To duplicate the bug. I'd suggest making a small script which creates and deletes random files then unleash it under a fileconveyor path.

If it dies, you've found my bug.

wimleers commented 11 years ago

I actually did just that but couldn't get it to crash at all.

fringedgentian commented 11 years ago

Hello there! I have reproduced this error, but I think it happens when there is a temporary file at one time, but then that temporary file is gone when it attempts to transfer the file.

2012-11-20 14:17:46,826 - Arbitrator - WARNING - Synced: '/var/www/vhosts/xxxxx/sites/default/files/IMG_9738-1.JPG' (DELETED). Exception in thread Thread-1: Traceback (most recent call last): File "/usr/lib64/python2.6/threading.py", line 532, in bootstrap_inner self.run() File "/usr/lib/python2.6/site-packages/pyinotify.py", line 1410, in run self.loop() File "/usr/lib/python2.6/site-packages/pyinotify.py", line 1396, in loop self.process_events() File "/usr/lib/python2.6/site-packages/pyinotify.py", line 1195, in processevents watch.proc_fun(revent) # user processings File "/usr/lib/python2.6/site-packages/pyinotify.py", line 840, in __call return _ProcessEvent.call(self, event) File "/usr/lib/python2.6/site-packages/pyinotify.py", line 571, in call return meth(event) File "/usr/local/bin/fileconveyor/fsmonitor_inotify.py", line 253, in process_IN_MODIFY self.__update_pathscanner_db(event.pathname, FSMonitor.MODIFIED) File "/usr/local/bin/fileconveyor/fsmonitor_inotify.py", line 205, in __update_pathscanner_db st = os.stat(pathname) OSError: [Errno 2] No such file or directory: '/var/www/vhosts/xxxxx/sites/default/files/.2012-11-12 03.32.06.jpg.PnN0nx'

This happens very intermittently when a file is RSYNC-ed into the path that fileconveyor is monitoring, when that file is gone when it gets to transfering it or something like that.

I have RSYNCed many files into the path and it then picks them up and transfers them fine, it seems to be only this rareish condition that shuts down fileconveyor.

wimleers commented 11 years ago

Aha! Now that is interesting :) Maybe it's happening on a system with a relatively workload, meaning that the inotify events are somewhat lagging behind, in which case this could indeed happen. FSMonitorInotifyProcessEvent.__update_pathscanner_db() should be checking whether the file still exists (os.path.exists(input_file)), much like Arbitrator.__process_filter_queue() does. Could you make that simple change and check whether that fixes the problem?

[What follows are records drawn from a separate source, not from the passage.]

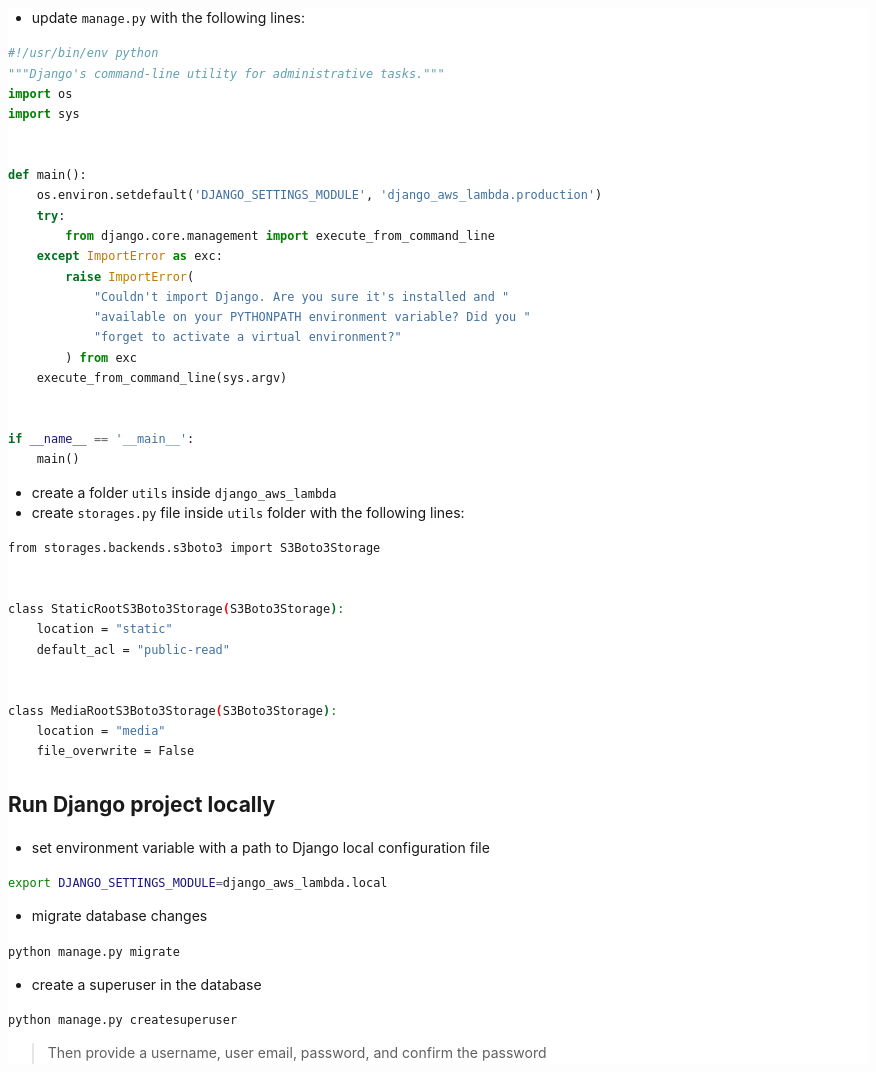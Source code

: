 * update `manage.py` with the following lines:
```python
#!/usr/bin/env python
"""Django's command-line utility for administrative tasks."""
import os
import sys


def main():
    os.environ.setdefault('DJANGO_SETTINGS_MODULE', 'django_aws_lambda.production')
    try:
        from django.core.management import execute_from_command_line
    except ImportError as exc:
        raise ImportError(
            "Couldn't import Django. Are you sure it's installed and "
            "available on your PYTHONPATH environment variable? Did you "
            "forget to activate a virtual environment?"
        ) from exc
    execute_from_command_line(sys.argv)


if __name__ == '__main__':
    main()

```

* create a folder `utils` inside `django_aws_lambda`
* create `storages.py` file inside `utils` folder with the following lines:
```bash
from storages.backends.s3boto3 import S3Boto3Storage


class StaticRootS3Boto3Storage(S3Boto3Storage):
    location = "static"
    default_acl = "public-read"


class MediaRootS3Boto3Storage(S3Boto3Storage):
    location = "media"
    file_overwrite = False
```

## Run Django project locally
* set environment variable with a path to Django local configuration file
```bash
export DJANGO_SETTINGS_MODULE=django_aws_lambda.local
```
* migrate database changes
```bash
python manage.py migrate
```
* create a superuser in the database
```bash
python manage.py createsuperuser
```
> Then provide a username, user email, password, and confirm the password
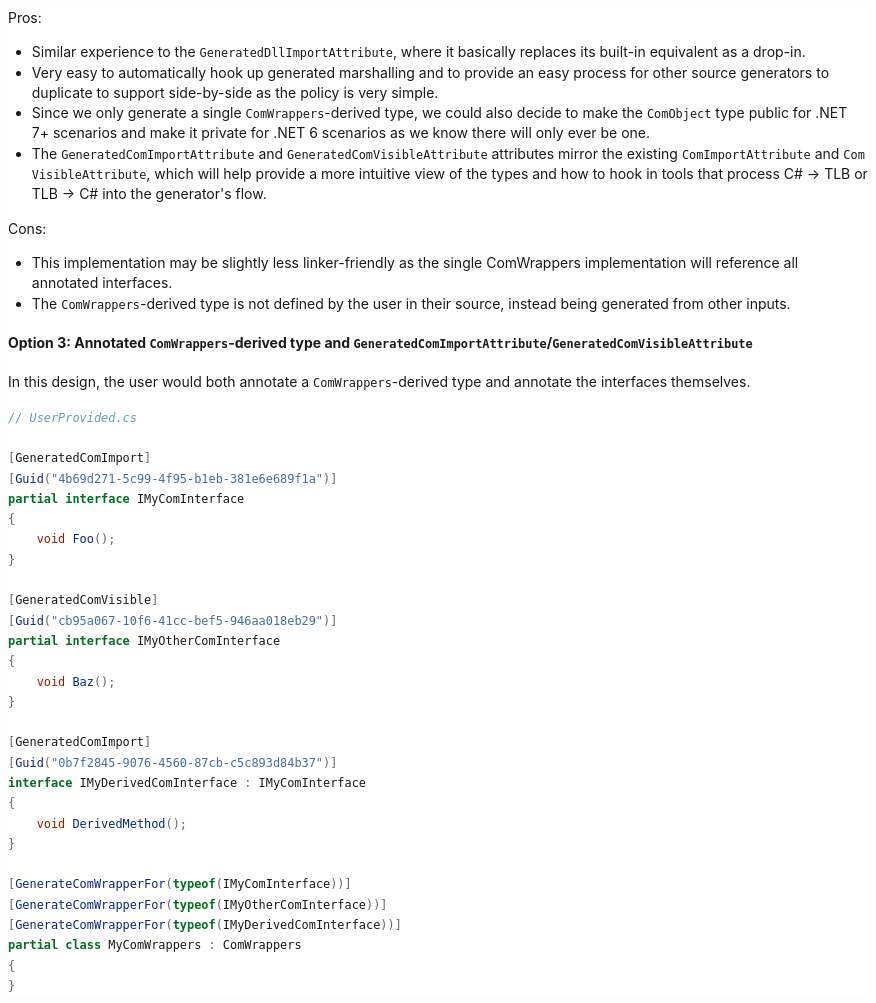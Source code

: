 Pros:

- Similar experience to the `GeneratedDllImportAttribute`, where it basically replaces its built-in equivalent as a drop-in.
- Very easy to automatically hook up generated marshalling and to provide an easy process for other source generators to duplicate to support side-by-side as the policy is very simple.
- Since we only generate a single `ComWrappers`-derived type, we could also decide to make the `ComObject` type public for .NET 7+ scenarios and make it private for .NET 6 scenarios as we know there will only ever be one.
- The `GeneratedComImportAttribute` and `GeneratedComVisibleAttribute` attributes mirror the existing `ComImportAttribute` and `ComVisibleAttribute`, which will help provide a more intuitive view of the types and how to hook in tools that process C# -> TLB or TLB -> C# into the generator's flow.

Cons:

- This implementation may be slightly less linker-friendly as the single ComWrappers implementation will reference all annotated interfaces.
- The `ComWrappers`-derived type is not defined by the user in their source, instead being generated from other inputs.

#### Option 3: Annotated `ComWrappers`-derived type and `GeneratedComImportAttribute`/`GeneratedComVisibleAttribute`

In this design, the user would both annotate a `ComWrappers`-derived type and annotate the interfaces themselves.

```csharp
// UserProvided.cs

[GeneratedComImport]
[Guid("4b69d271-5c99-4f95-b1eb-381e6e689f1a")]
partial interface IMyComInterface
{
    void Foo();
}

[GeneratedComVisible]
[Guid("cb95a067-10f6-41cc-bef5-946aa018eb29")]
partial interface IMyOtherComInterface
{
    void Baz();
}

[GeneratedComImport]
[Guid("0b7f2845-9076-4560-87cb-c5c893d84b37")]
interface IMyDerivedComInterface : IMyComInterface
{
    void DerivedMethod();
}

[GenerateComWrapperFor(typeof(IMyComInterface))]
[GenerateComWrapperFor(typeof(IMyOtherComInterface))]
[GenerateComWrapperFor(typeof(IMyDerivedComInterface))]
partial class MyComWrappers : ComWrappers
{
}
```
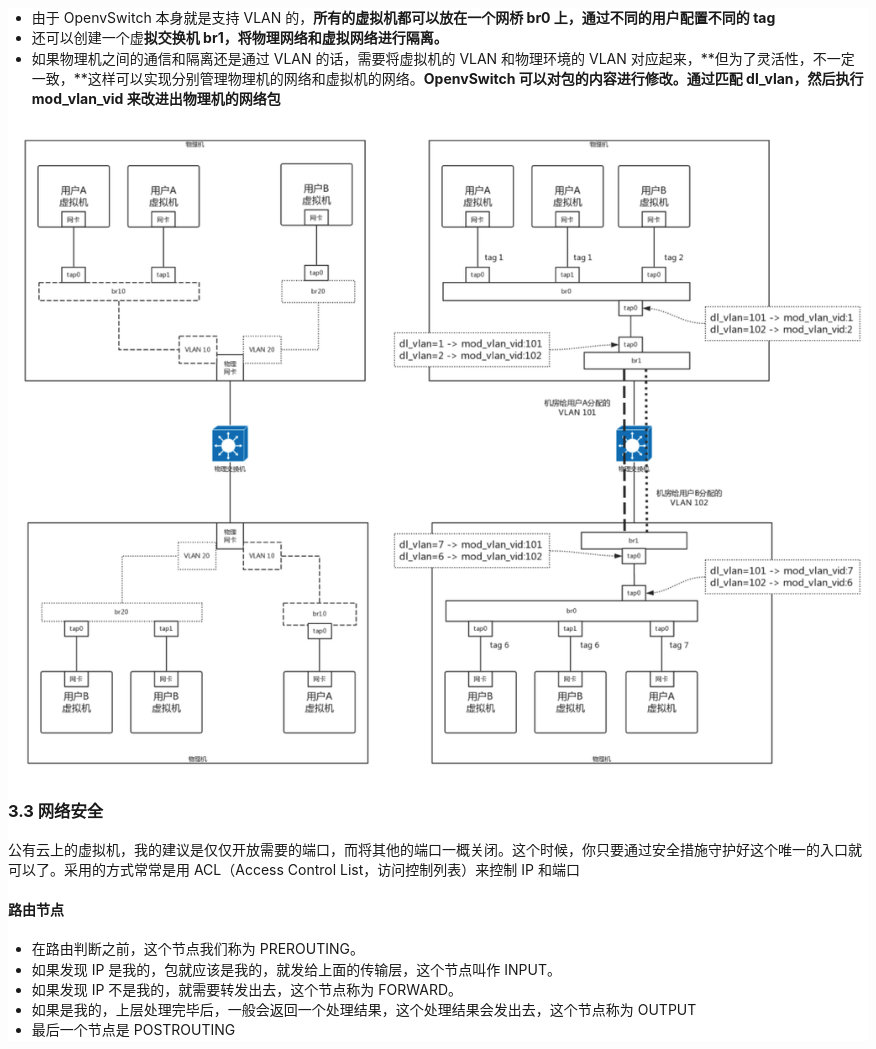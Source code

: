 + 由于 OpenvSwitch 本身就是支持 VLAN 的，**所有的虚拟机都可以放在一个网桥 br0 上，通过不同的用户配置不同的 tag**
+ 还可以创建一个虚**拟交换机 br1，将物理网络和虚拟网络进行隔离。**
+ 如果物理机之间的通信和隔离还是通过 VLAN 的话，需要将虚拟机的 VLAN 和物理环境的 VLAN 对应起来，**但为了灵活性，不一定一致，**这样可以实现分别管理物理机的网络和虚拟机的网络。**OpenvSwitch 可以对包的内容进行修改。通过匹配 dl_vlan，然后执行 mod_vlan_vid 来改进出物理机的网络包**

![](./images/network-95.png)



### 3.3 网络安全

公有云上的虚拟机，我的建议是仅仅开放需要的端口，而将其他的端口一概关闭。这个时候，你只要通过安全措施守护好这个唯一的入口就可以了。采用的方式常常是用 ACL（Access Control List，访问控制列表）来控制 IP 和端口



#### 路由节点

+ 在路由判断之前，这个节点我们称为 PREROUTING。
+ 如果发现 IP 是我的，包就应该是我的，就发给上面的传输层，这个节点叫作 INPUT。
+ 如果发现 IP 不是我的，就需要转发出去，这个节点称为 FORWARD。
+ 如果是我的，上层处理完毕后，一般会返回一个处理结果，这个处理结果会发出去，这个节点称为 OUTPUT
+ 最后一个节点是 POSTROUTING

fringedgentian commented 11 years ago

Hello, it has been a while but I wanted to update you. It turned out that even if I checked if the file exists with os.path.exists(pathname) right before the line os.stat(pathname), it would still happen that a temporary file could be deleted after it had gone past the check but before it got to os.stat, causing an error.

So what I ended up doing was ignoring the error, here is the code if you wanted to improve upon it. This is in fsmonitor_inotify.py:

    (path, filename) = os.path.split(pathname)
    if event_type == FSMonitor.DELETED:
        # Build tuple for deletion of row in PathScanner's DB.
        t = (path, filename)
        self.fsmonitor_ref.pathscanner_files_deleted.append(t)
    else:
        try:
            # Build tuple for PathScanner's DB of the form (path, filename,
            # mtime), with mtime = -1 when it's a directory.
            st = os.stat(pathname)
            is_dir = stat.S_ISDIR(st.st_mode)
            if not is_dir:
                mtime = st[stat.ST_MTIME]
                t = (path, filename, mtime)
            else:
                t = (path, filename, -1)
            # Update PathScanner's DB.
            if event_type == FSMonitor.CREATED:
                self.fsmonitor_ref.pathscanner_files_created.append(t)
            else:
                self.fsmonitor_ref.pathscanner_files_modified.append(t)
        except OSError, e:
            print "Caught a OSError, probably a file doesn't exist"
            print pathname
jstarcher commented 11 years ago

Pull request submitted after testing and verifying this change has solved the issue.

https://github.com/wimleers/fileconveyor/pull/144